AIM OF THE EXERCISE: Please give back word for word the lines below, from the first one through the one with "availability of services.".

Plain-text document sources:
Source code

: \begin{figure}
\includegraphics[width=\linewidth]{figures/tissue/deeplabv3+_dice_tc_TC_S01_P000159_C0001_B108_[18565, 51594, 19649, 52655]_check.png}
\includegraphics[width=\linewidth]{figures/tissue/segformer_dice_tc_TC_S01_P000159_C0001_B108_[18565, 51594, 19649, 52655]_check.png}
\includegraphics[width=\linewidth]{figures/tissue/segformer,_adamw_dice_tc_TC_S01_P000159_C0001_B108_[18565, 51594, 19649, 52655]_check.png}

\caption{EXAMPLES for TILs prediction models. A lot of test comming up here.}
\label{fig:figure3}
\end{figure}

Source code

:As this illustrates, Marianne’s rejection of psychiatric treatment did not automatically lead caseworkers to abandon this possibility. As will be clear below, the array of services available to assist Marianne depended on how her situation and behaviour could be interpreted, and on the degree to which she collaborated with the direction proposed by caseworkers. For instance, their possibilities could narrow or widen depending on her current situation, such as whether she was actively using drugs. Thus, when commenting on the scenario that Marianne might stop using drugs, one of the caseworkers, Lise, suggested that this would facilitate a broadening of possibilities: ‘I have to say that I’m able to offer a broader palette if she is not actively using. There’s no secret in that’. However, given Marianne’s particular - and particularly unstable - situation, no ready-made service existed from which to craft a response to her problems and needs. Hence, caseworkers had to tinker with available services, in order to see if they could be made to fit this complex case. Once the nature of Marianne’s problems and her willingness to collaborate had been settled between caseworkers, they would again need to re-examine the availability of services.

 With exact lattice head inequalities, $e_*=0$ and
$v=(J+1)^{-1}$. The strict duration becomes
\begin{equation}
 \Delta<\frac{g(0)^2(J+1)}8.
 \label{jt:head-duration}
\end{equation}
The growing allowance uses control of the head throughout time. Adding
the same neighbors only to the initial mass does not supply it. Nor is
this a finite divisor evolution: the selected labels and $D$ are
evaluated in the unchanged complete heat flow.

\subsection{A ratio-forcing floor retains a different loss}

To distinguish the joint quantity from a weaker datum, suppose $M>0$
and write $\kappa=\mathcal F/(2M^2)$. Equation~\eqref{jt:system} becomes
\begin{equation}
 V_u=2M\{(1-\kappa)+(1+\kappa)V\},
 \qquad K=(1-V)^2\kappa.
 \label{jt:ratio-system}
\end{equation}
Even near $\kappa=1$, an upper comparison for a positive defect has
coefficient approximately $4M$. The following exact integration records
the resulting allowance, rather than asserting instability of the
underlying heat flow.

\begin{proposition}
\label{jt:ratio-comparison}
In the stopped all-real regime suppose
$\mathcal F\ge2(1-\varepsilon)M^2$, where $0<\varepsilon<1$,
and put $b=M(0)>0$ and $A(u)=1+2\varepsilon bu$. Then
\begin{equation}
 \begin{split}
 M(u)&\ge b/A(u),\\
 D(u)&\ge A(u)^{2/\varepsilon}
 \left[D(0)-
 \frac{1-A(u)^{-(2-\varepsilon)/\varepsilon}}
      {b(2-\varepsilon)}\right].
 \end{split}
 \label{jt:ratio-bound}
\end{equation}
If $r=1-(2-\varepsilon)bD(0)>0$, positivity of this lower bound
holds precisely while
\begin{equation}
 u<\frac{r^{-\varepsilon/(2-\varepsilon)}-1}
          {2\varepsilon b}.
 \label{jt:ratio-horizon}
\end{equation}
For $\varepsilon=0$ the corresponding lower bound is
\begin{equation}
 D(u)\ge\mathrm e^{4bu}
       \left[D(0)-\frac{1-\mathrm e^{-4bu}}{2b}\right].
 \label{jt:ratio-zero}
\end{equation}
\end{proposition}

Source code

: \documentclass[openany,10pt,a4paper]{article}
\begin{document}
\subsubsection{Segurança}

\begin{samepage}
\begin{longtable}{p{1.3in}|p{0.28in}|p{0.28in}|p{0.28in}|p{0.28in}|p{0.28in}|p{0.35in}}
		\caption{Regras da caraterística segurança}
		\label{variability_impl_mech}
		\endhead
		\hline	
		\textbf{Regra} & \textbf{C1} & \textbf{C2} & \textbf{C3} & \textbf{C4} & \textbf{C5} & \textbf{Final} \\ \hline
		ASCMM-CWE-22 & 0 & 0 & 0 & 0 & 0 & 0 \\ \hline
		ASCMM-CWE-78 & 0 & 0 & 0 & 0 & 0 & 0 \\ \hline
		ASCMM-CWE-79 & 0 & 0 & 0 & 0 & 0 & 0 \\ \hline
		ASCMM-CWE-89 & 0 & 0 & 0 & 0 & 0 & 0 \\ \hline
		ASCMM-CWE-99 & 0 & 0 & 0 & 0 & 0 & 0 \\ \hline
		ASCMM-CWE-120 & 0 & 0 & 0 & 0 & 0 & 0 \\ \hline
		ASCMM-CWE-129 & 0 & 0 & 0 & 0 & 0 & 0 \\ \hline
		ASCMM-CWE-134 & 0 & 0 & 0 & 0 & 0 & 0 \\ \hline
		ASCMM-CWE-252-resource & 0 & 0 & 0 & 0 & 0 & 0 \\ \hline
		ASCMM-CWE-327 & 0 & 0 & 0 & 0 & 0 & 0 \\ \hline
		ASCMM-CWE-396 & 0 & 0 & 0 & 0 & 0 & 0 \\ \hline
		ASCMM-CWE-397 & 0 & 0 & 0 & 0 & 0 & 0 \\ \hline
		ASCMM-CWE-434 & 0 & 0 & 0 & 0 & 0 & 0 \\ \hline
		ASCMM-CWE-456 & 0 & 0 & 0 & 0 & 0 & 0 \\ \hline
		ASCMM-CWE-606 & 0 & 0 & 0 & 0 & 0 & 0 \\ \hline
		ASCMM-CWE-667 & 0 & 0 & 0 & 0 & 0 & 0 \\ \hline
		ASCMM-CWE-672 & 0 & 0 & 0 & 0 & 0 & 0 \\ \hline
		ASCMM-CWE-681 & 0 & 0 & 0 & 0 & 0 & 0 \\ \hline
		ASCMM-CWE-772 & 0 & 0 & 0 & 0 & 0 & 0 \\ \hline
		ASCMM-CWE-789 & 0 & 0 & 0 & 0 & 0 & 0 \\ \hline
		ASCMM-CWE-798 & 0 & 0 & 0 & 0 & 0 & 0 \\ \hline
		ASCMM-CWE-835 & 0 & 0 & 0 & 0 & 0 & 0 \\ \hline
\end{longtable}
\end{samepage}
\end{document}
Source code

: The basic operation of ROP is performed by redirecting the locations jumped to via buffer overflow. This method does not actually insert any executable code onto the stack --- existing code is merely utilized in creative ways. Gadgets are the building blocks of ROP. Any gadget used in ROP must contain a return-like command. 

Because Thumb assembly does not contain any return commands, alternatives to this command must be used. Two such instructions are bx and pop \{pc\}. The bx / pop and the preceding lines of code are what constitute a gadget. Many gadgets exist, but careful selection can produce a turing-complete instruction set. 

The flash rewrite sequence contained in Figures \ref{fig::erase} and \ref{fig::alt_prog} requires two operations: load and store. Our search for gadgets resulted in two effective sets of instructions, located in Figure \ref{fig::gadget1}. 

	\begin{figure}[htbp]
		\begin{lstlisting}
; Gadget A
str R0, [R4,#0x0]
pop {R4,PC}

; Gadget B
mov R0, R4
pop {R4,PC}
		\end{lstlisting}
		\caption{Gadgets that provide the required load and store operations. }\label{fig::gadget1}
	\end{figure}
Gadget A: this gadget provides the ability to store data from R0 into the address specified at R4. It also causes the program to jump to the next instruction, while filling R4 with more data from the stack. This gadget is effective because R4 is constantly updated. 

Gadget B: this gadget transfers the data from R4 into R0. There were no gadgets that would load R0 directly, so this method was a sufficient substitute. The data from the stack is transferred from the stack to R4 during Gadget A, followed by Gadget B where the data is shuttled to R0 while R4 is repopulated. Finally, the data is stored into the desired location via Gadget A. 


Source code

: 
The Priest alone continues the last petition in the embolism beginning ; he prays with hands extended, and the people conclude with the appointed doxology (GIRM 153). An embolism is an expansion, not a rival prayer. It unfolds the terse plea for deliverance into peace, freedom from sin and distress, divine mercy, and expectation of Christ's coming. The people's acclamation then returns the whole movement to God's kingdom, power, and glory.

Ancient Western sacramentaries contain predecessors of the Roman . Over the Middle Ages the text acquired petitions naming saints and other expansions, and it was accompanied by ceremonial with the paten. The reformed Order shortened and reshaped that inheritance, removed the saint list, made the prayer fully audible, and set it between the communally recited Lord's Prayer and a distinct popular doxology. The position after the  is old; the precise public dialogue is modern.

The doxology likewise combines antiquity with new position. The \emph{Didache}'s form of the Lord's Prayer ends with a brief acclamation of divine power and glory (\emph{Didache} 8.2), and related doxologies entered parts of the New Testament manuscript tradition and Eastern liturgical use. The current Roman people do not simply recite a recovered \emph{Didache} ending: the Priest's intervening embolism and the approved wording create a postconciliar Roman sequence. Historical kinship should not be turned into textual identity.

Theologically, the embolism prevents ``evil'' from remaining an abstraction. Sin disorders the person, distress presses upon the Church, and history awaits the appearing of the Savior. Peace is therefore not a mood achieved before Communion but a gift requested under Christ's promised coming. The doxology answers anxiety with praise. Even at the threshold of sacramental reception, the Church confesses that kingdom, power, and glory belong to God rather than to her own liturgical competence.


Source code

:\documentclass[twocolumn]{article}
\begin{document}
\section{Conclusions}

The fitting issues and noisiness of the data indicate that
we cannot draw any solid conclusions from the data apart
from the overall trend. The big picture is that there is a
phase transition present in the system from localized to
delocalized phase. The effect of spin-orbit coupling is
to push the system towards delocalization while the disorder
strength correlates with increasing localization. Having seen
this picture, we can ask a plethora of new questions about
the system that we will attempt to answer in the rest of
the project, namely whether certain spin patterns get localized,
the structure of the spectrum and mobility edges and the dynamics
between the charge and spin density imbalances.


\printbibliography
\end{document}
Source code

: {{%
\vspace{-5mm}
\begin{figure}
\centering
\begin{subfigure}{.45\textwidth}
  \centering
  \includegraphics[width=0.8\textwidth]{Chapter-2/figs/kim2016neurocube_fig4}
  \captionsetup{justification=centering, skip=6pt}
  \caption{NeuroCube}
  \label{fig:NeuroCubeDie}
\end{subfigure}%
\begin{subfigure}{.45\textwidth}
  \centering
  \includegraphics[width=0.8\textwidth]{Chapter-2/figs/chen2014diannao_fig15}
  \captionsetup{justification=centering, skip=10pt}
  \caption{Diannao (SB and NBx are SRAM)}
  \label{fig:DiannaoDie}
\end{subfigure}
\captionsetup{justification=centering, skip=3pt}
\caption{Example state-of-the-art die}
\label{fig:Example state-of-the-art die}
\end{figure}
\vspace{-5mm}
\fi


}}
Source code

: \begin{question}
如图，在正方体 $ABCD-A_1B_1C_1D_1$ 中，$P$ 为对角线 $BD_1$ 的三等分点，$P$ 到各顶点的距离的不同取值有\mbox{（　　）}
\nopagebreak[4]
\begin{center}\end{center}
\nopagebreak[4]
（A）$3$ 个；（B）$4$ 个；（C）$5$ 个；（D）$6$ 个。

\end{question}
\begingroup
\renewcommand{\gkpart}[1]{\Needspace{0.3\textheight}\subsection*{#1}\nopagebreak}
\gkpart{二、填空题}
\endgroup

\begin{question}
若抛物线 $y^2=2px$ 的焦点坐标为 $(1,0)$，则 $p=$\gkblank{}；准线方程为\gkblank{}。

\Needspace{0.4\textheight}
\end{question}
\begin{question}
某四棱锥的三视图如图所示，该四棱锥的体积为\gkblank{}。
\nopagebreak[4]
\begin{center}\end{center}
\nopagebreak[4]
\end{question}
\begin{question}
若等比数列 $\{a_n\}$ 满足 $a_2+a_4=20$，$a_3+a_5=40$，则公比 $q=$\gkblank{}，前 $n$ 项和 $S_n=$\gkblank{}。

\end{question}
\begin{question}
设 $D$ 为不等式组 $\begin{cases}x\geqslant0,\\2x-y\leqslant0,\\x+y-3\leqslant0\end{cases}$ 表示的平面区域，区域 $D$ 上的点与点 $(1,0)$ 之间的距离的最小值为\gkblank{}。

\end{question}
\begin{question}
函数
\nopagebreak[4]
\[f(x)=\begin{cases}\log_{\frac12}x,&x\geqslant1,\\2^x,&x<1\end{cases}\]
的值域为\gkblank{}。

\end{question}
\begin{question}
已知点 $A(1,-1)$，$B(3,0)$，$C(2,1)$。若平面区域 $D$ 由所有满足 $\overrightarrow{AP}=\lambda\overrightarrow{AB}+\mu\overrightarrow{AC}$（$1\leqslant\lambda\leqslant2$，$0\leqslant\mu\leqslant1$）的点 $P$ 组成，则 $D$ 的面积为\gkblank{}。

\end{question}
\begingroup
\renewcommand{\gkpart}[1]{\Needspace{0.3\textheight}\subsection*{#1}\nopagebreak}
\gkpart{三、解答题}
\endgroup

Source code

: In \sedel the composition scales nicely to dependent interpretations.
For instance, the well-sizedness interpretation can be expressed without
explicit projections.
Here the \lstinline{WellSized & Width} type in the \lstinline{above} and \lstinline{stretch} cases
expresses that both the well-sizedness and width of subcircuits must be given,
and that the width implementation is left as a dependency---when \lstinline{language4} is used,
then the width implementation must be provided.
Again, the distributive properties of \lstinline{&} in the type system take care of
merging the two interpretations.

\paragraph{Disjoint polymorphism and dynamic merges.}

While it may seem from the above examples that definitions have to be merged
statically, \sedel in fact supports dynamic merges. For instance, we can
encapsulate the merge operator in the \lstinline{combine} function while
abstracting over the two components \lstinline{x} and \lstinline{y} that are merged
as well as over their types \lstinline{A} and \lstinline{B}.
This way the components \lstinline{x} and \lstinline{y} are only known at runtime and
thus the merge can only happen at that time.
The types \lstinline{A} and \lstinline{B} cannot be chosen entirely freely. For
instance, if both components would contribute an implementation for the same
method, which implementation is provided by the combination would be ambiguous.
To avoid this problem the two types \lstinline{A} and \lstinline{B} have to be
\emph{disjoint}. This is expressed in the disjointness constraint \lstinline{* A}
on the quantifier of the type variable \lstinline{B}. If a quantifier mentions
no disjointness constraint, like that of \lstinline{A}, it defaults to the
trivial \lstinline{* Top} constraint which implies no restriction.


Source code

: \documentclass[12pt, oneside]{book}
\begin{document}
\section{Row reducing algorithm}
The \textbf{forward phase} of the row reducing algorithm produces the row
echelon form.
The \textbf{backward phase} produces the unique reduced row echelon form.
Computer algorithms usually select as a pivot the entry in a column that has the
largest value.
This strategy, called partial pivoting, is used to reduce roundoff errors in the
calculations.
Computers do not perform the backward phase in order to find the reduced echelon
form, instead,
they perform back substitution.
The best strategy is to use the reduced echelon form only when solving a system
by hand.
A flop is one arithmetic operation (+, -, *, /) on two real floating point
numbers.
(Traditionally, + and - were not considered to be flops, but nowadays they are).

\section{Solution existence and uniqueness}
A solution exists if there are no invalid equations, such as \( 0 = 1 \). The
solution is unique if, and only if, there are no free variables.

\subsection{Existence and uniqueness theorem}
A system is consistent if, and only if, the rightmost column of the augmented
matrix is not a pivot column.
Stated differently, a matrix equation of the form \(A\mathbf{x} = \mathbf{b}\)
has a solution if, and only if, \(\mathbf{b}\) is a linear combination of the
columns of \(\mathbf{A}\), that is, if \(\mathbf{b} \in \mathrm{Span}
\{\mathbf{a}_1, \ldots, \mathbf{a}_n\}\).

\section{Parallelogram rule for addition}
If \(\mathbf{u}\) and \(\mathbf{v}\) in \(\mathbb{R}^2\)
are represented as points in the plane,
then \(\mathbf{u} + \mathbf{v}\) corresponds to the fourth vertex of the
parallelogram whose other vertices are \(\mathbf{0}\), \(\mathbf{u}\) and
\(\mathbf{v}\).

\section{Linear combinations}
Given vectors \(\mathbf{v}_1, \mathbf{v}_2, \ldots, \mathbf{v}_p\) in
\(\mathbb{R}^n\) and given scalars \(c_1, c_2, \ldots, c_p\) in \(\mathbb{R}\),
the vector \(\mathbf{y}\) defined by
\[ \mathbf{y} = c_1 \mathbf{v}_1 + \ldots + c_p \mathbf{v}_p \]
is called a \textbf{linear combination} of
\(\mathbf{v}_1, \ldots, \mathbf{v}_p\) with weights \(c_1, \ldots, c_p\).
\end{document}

ANSWER:
Source code

: \begin{figure}
\includegraphics[width=\linewidth]{figures/tissue/deeplabv3+_dice_tc_TC_S01_P000159_C0001_B108_[18565, 51594, 19649, 52655]_check.png}
\includegraphics[width=\linewidth]{figures/tissue/segformer_dice_tc_TC_S01_P000159_C0001_B108_[18565, 51594, 19649, 52655]_check.png}
\includegraphics[width=\linewidth]{figures/tissue/segformer,_adamw_dice_tc_TC_S01_P000159_C0001_B108_[18565, 51594, 19649, 52655]_check.png}

\caption{EXAMPLES for TILs prediction models. A lot of test comming up here.}
\label{fig:figure3}
\end{figure}

Source code

:As this illustrates, Marianne’s rejection of psychiatric treatment did not automatically lead caseworkers to abandon this possibility. As will be clear below, the array of services available to assist Marianne depended on how her situation and behaviour could be interpreted, and on the degree to which she collaborated with the direction proposed by caseworkers. For instance, their possibilities could narrow or widen depending on her current situation, such as whether she was actively using drugs. Thus, when commenting on the scenario that Marianne might stop using drugs, one of the caseworkers, Lise, suggested that this would facilitate a broadening of possibilities: ‘I have to say that I’m able to offer a broader palette if she is not actively using. There’s no secret in that’. However, given Marianne’s particular - and particularly unstable - situation, no ready-made service existed from which to craft a response to her problems and needs. Hence, caseworkers had to tinker with available services, in order to see if they could be made to fit this complex case. Once the nature of Marianne’s problems and her willingness to collaborate had been settled between caseworkers, they would again need to re-examine the availability of services.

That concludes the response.